▸ **Assigned task**
Leave the images out. Give every line below again, precisely.

▸ **Dataset**
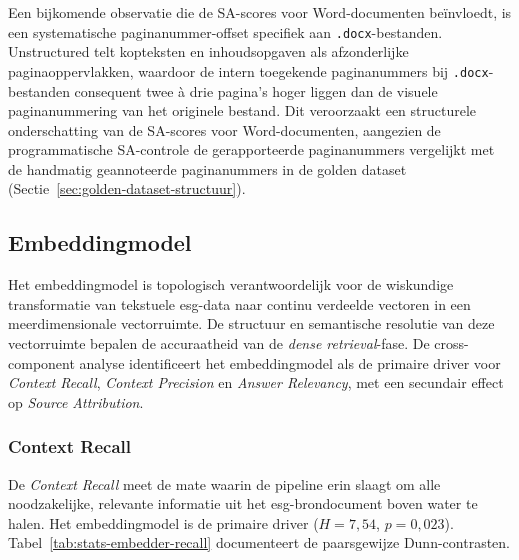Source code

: Een bijkomende observatie die de SA-scores voor Word-documenten beïnvloedt, is een systematische paginanummer-offset specifiek aan \texttt{.docx}-bestanden. Unstructured telt kopteksten en inhoudsopgaven als afzonderlijke paginaoppervlakken, waardoor de intern toegekende paginanummers bij \texttt{.docx}-bestanden consequent twee à drie pagina's hoger liggen dan de visuele paginanummering van het originele bestand. Dit veroorzaakt een structurele onderschatting van de SA-scores voor Word-documenten, aangezien de programmatische SA-controle de gerapporteerde paginanummers vergelijkt met de handmatig geannoteerde paginanummers in de golden dataset (Sectie~\ref{sec:golden-dataset-structuur}).

\subsection{Embeddingmodel}
\label{subsec:embedding-prestaties}

Het embeddingmodel is topologisch verantwoordelijk voor de wiskundige transformatie van tekstuele \gls{esg}-data naar continu verdeelde vectoren in een meerdimensionale vectorruimte. De structuur en semantische resolutie van deze vectorruimte bepalen de accuraatheid van de \textit{dense retrieval}-fase. De cross-component analyse identificeert het embeddingmodel als de primaire driver voor \textit{Context Recall}, \textit{Context Precision} en \textit{Answer Relevancy}, met een secundair effect op \textit{Source Attribution}.

\subsubsection{Context Recall}

De \textit{Context Recall} meet de mate waarin de pipeline erin slaagt om alle noodzakelijke, relevante informatie uit het \gls{esg}-brondocument boven water te halen. Het embeddingmodel is de primaire driver ($H = 7{,}54$, $p = 0{,}023$). Tabel~\ref{tab:stats-embedder-recall} documenteert de paarsgewijze Dunn-contrasten.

▸ **Task result**
Source code

: Een bijkomende observatie die de SA-scores voor Word-documenten beïnvloedt, is een systematische paginanummer-offset specifiek aan \texttt{.docx}-bestanden. Unstructured telt kopteksten en inhoudsopgaven als afzonderlijke paginaoppervlakken, waardoor de intern toegekende paginanummers bij \texttt{.docx}-bestanden consequent twee à drie pagina's hoger liggen dan de visuele paginanummering van het originele bestand. Dit veroorzaakt een structurele onderschatting van de SA-scores voor Word-documenten, aangezien de programmatische SA-controle de gerapporteerde paginanummers vergelijkt met de handmatig geannoteerde paginanummers in de golden dataset (Sectie~\ref{sec:golden-dataset-structuur}).

\subsection{Embeddingmodel}
\label{subsec:embedding-prestaties}

Het embeddingmodel is topologisch verantwoordelijk voor de wiskundige transformatie van tekstuele \gls{esg}-data naar continu verdeelde vectoren in een meerdimensionale vectorruimte. De structuur en semantische resolutie van deze vectorruimte bepalen de accuraatheid van de \textit{dense retrieval}-fase. De cross-component analyse identificeert het embeddingmodel als de primaire driver voor \textit{Context Recall}, \textit{Context Precision} en \textit{Answer Relevancy}, met een secundair effect op \textit{Source Attribution}.

\subsubsection{Context Recall}

De \textit{Context Recall} meet de mate waarin de pipeline erin slaagt om alle noodzakelijke, relevante informatie uit het \gls{esg}-brondocument boven water te halen. Het embeddingmodel is de primaire driver ($H = 7{,}54$, $p = 0{,}023$). Tabel~\ref{tab:stats-embedder-recall} documenteert de paarsgewijze Dunn-contrasten.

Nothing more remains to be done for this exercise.